By just-auto.com editorial team | 1 December 2006

Financial analysts are cutting their earnings estimates for Ford Motor Company following news this week that 38,000 hourly workers have signed up for buyouts and that Ford will use up US$17bn in cash though to 2009.

The Detroit Free Press reports that Morgan Stanley now sees Ford losing US$1.75 a share, up from US$1.15 a share.

An analyst with Goldman Sachs, Robert Barry reportedly wrote in a research note to investors that his company is not convinced that Ford's current efforts are enough to return Ford to profitability in North America. Furthermore he says that Ford is testing shareholder patience.

"The fact that Ford's own public estimates suggest only minimal profitability out in 2009 ... does little to boost our confidence," wrote Barry.

Goldman Sachs lowered its estimate on Ford's earnings next year to a loss of US$1.35 a share, up from a prior estimated loss of 75 cents a share.

For 2008, Morgan Stanley is now estimating Ford's losses at 60 cents a share, compared with an expected loss of 10 cents a share previously. Goldman Sachs predicts Ford will lose 75 cents instead of the previously predicted 50 cents.

Speaking earlier this week, Ford's CFO, Don Leclair, would not specify the amount of profit expected in the North American business in 2009. One analyst questioning Leclair on the call described the bar representing 2009 results as just a "thin sliver of profits."

Ford's North American business reported a loss of US$3.3bn before taxes and special charges through the first nine months of 2006.

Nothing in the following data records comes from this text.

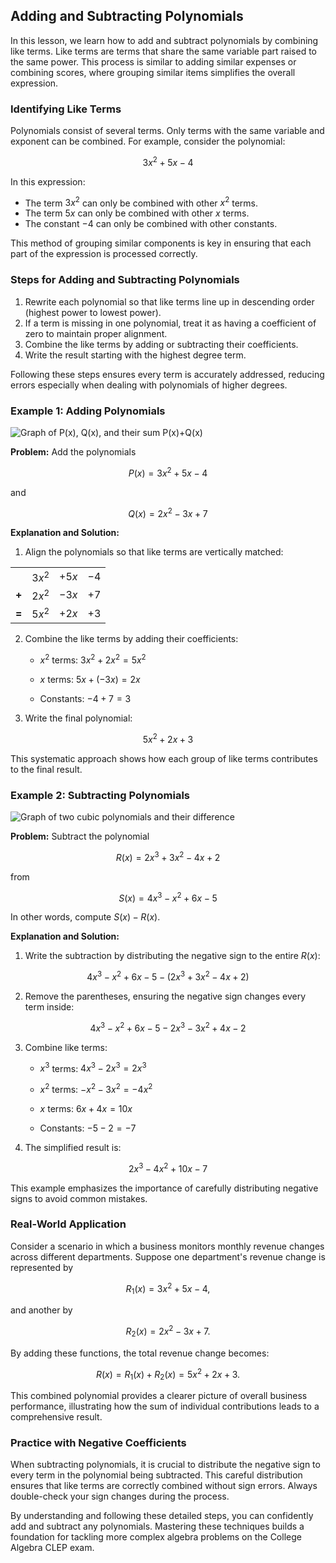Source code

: ## Adding and Subtracting Polynomials

In this lesson, we learn how to add and subtract polynomials by combining like terms. Like terms are terms that share the same variable part raised to the same power. This process is similar to adding similar expenses or combining scores, where grouping similar items simplifies the overall expression.

### Identifying Like Terms

Polynomials consist of several terms. Only terms with the same variable and exponent can be combined. For example, consider the polynomial:

$$
3x^2 + 5x - 4
$$

In this expression:

- The term $3x^2$ can only be combined with other $x^2$ terms.
- The term $5x$ can only be combined with other $x$ terms.
- The constant $-4$ can only be combined with other constants.

This method of grouping similar components is key in ensuring that each part of the expression is processed correctly.

### Steps for Adding and Subtracting Polynomials

1. Rewrite each polynomial so that like terms line up in descending order (highest power to lowest power).
2. If a term is missing in one polynomial, treat it as having a coefficient of zero to maintain proper alignment.
3. Combine the like terms by adding or subtracting their coefficients.
4. Write the result starting with the highest degree term.

Following these steps ensures every term is accurately addressed, reducing errors especially when dealing with polynomials of higher degrees.

### Example 1: Adding Polynomials

![Graph of $P(x)$, $Q(x)$, and their sum $P(x)+Q(x)$](images/plot_1_04-01-lesson-adding-and-subtracting-polynomials.md.png)

**Problem:** Add the polynomials

$$
P(x) = 3x^2 + 5x - 4
$$

and

$$
Q(x) = 2x^2 - 3x + 7
$$

**Explanation and Solution:**

1. Align the polynomials so that like terms are vertically matched:


|       |        |       |      |
|-------|--------|-------|------|
|       | $3x^2$ | $+5x$ | $-4$ |
| **+** | $2x^2$ | $-3x$ | $+7$ |
| **=** | $5x^2$ | $+2x$ | $+3$ |


2. Combine the like terms by adding their coefficients:

   - $x^2$ terms: $3x^2 + 2x^2 = 5x^2$

   - $x$ terms: $5x + (-3x) = 2x$

   - Constants: $-4 + 7 = 3$

3. Write the final polynomial:

$$
5x^2 + 2x + 3
$$

This systematic approach shows how each group of like terms contributes to the final result.

### Example 2: Subtracting Polynomials

![Graph of two cubic polynomials and their difference](images/plot_2_04-01-lesson-adding-and-subtracting-polynomials.md.png)

**Problem:** Subtract the polynomial

$$
R(x) = 2x^3 + 3x^2 - 4x + 2
$$

from

$$
S(x) = 4x^3 - x^2 + 6x - 5
$$

In other words, compute $S(x) - R(x)$.

**Explanation and Solution:**

1. Write the subtraction by distributing the negative sign to the entire $R(x)$:

$$
4x^3 - x^2 + 6x - 5 \; - \; \bigl(2x^3 + 3x^2 - 4x + 2\bigr)
$$

2. Remove the parentheses, ensuring the negative sign changes every term inside:

$$
4x^3 - x^2 + 6x - 5 - 2x^3 - 3x^2 + 4x - 2
$$

3. Combine like terms:

   - $x^3$ terms: $4x^3 - 2x^3 = 2x^3$

   - $x^2$ terms: $-x^2 - 3x^2 = -4x^2$

   - $x$ terms: $6x + 4x = 10x$

   - Constants: $-5 - 2 = -7$

4. The simplified result is:

$$
2x^3 - 4x^2 + 10x - 7
$$

This example emphasizes the importance of carefully distributing negative signs to avoid common mistakes.

### Real-World Application

Consider a scenario in which a business monitors monthly revenue changes across different departments. Suppose one department's revenue change is represented by

$$
R_1(x) = 3x^2 + 5x - 4,
$$

and another by

$$
R_2(x) = 2x^2 - 3x + 7.
$$

By adding these functions, the total revenue change becomes:

$$
R(x) = R_1(x) + R_2(x) = 5x^2 + 2x + 3.
$$

This combined polynomial provides a clearer picture of overall business performance, illustrating how the sum of individual contributions leads to a comprehensive result.

### Practice with Negative Coefficients

When subtracting polynomials, it is crucial to distribute the negative sign to every term in the polynomial being subtracted. This careful distribution ensures that like terms are correctly combined without sign errors. Always double-check your sign changes during the process.

By understanding and following these detailed steps, you can confidently add and subtract any polynomials. Mastering these techniques builds a foundation for tackling more complex algebra problems on the College Algebra CLEP exam.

Ford also said earlier this week that it plans to obtain financing totalling about US$18bn by the end of 2006 in order to fund its restructuring and provide a cushion against a possible recession. Ford said the financing would take the form of a new five-year, US$8bn revolving credit facility, a senior secured term loan of about US$7bn and US$3bn in transactions that could include unsecured notes that would be convertible into Ford common stock.